Life sped forward. By the time the Old House - as it soon became known - comes back in to view, it is already so long since we moved that it seems almost uninhabitable. Cobwebs soften the corners of each room, and hay is now piled floor to ceiling where our old brown couch once sat. In the interim, the brother of a friend of my mother’s has lived there, Eva and Eloise, our donkeys, have taken up residence in a room off the kitchen, and in the little bedroom set off from the main building, my mother has installed a roost of chickens that will, over the course of a rather grisly four weeks one fall, lose their lives, one by one, to the paws and jaws of a local weasel.

A few years ago, while riding on a bus from Boston to New York, I fell in to halting conversation with a couple of girls from Seoul, South Korea. The bus had wifi and I had an iPad, so I asked them to point out on Google Earth where they had come from. After some fussing with custom Korean keyboards, the screen resolved in to a gray grid of concrete buildings, stretching for several swipes in every direction. They zoomed and pinched and consulted and finally pointed to a single grey square that looked very much like the thousands of other gray squares. It was as though they had located a beloved pixel. They nodded and smiled and asked me to do the same. I punched in my parents’ address, pressed enter, and the screen went green. A faint seam of lighter green, which I understood to be our road, was the only evidence of human interference. After some pinching and zooming of my own, I pointed to where the seam divided two fields and looked up. After a moment of silence, both girls erupted in to laughter.

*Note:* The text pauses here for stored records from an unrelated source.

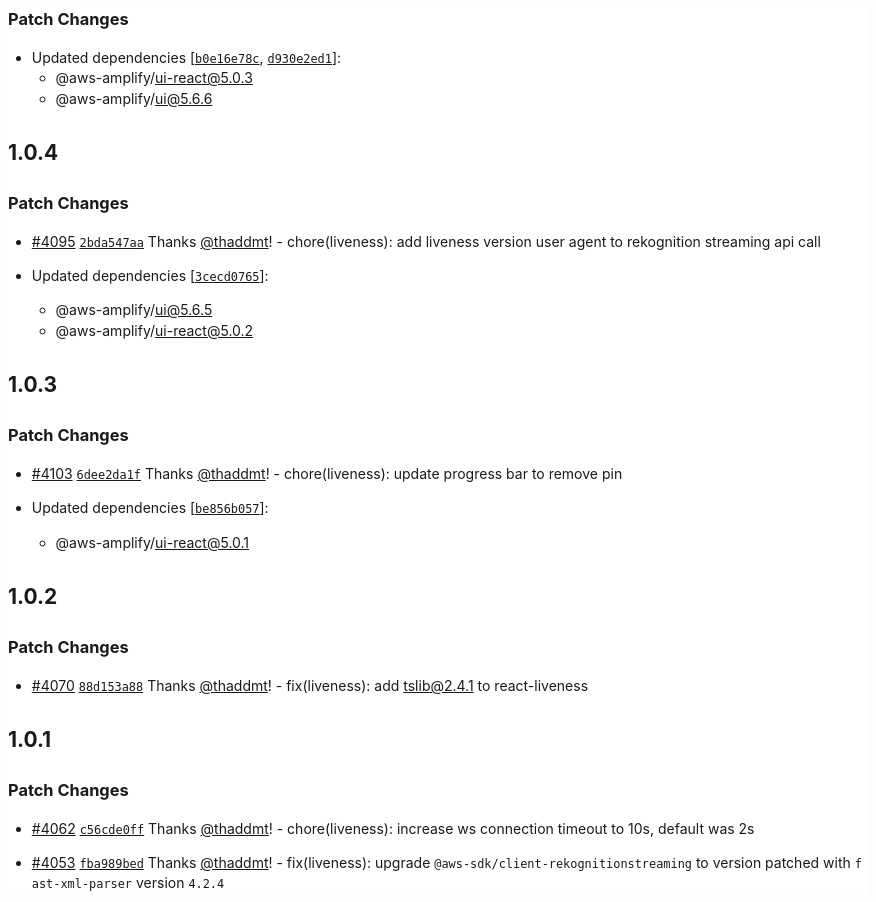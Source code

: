 ### Patch Changes

- Updated dependencies [[`b0e16e78c`](https://github.com/aws-amplify/amplify-ui/commit/b0e16e78c6a41945aa79f3e14fa3f9e6cb0e5e76), [`d930e2ed1`](https://github.com/aws-amplify/amplify-ui/commit/d930e2ed17f3e638e2b62699ba2dd164b32f8118)]:
  - @aws-amplify/ui-react@5.0.3
  - @aws-amplify/ui@5.6.6

## 1.0.4

### Patch Changes

- [#4095](https://github.com/aws-amplify/amplify-ui/pull/4095) [`2bda547aa`](https://github.com/aws-amplify/amplify-ui/commit/2bda547aaffe9db7ffe460bf4028040a4b0a9566) Thanks [@thaddmt](https://github.com/thaddmt)! - chore(liveness): add liveness version user agent to rekognition streaming api call

- Updated dependencies [[`3cecd0765`](https://github.com/aws-amplify/amplify-ui/commit/3cecd0765b46c77c49af24fae7cfb9054ebe2cdb)]:
  - @aws-amplify/ui@5.6.5
  - @aws-amplify/ui-react@5.0.2

## 1.0.3

### Patch Changes

- [#4103](https://github.com/aws-amplify/amplify-ui/pull/4103) [`6dee2da1f`](https://github.com/aws-amplify/amplify-ui/commit/6dee2da1fe711af1af3d21ea9eb64a2b4e2b3668) Thanks [@thaddmt](https://github.com/thaddmt)! - chore(liveness): update progress bar to remove pin

- Updated dependencies [[`be856b057`](https://github.com/aws-amplify/amplify-ui/commit/be856b057750f9d2706c2a1e43c6ff1669e50a7b)]:
  - @aws-amplify/ui-react@5.0.1

## 1.0.2

### Patch Changes

- [#4070](https://github.com/aws-amplify/amplify-ui/pull/4070) [`88d153a88`](https://github.com/aws-amplify/amplify-ui/commit/88d153a884da968daf90a622e9c7afecdc817e79) Thanks [@thaddmt](https://github.com/thaddmt)! - fix(liveness): add tslib@2.4.1 to react-liveness

## 1.0.1

### Patch Changes

- [#4062](https://github.com/aws-amplify/amplify-ui/pull/4062) [`c56cde0ff`](https://github.com/aws-amplify/amplify-ui/commit/c56cde0ff5c144f60dfd2bc46adf0a1c53984f0c) Thanks [@thaddmt](https://github.com/thaddmt)! - chore(liveness): increase ws connection timeout to 10s, default was 2s

- [#4053](https://github.com/aws-amplify/amplify-ui/pull/4053) [`fba989bed`](https://github.com/aws-amplify/amplify-ui/commit/fba989bed2b388d104b86f5eb17a26da6e6d5415) Thanks [@thaddmt](https://github.com/thaddmt)! - fix(liveness): upgrade `@aws-sdk/client-rekognitionstreaming` to version patched with `fast-xml-parser` version `4.2.4`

The donkeys are gone now, as are the chickens, the dogs, the humans. The old house sags. The road that weaves its way up to the top of Sawyer Hill is still narrow and unpaved and the cars that do find their way by our house are either local or lost. My father still walks through the field and down to the mailbox each morning, but without animals down there, needing to be fed twice a day, it’s easy to forget about the house altogether, hiding beneath those oaks.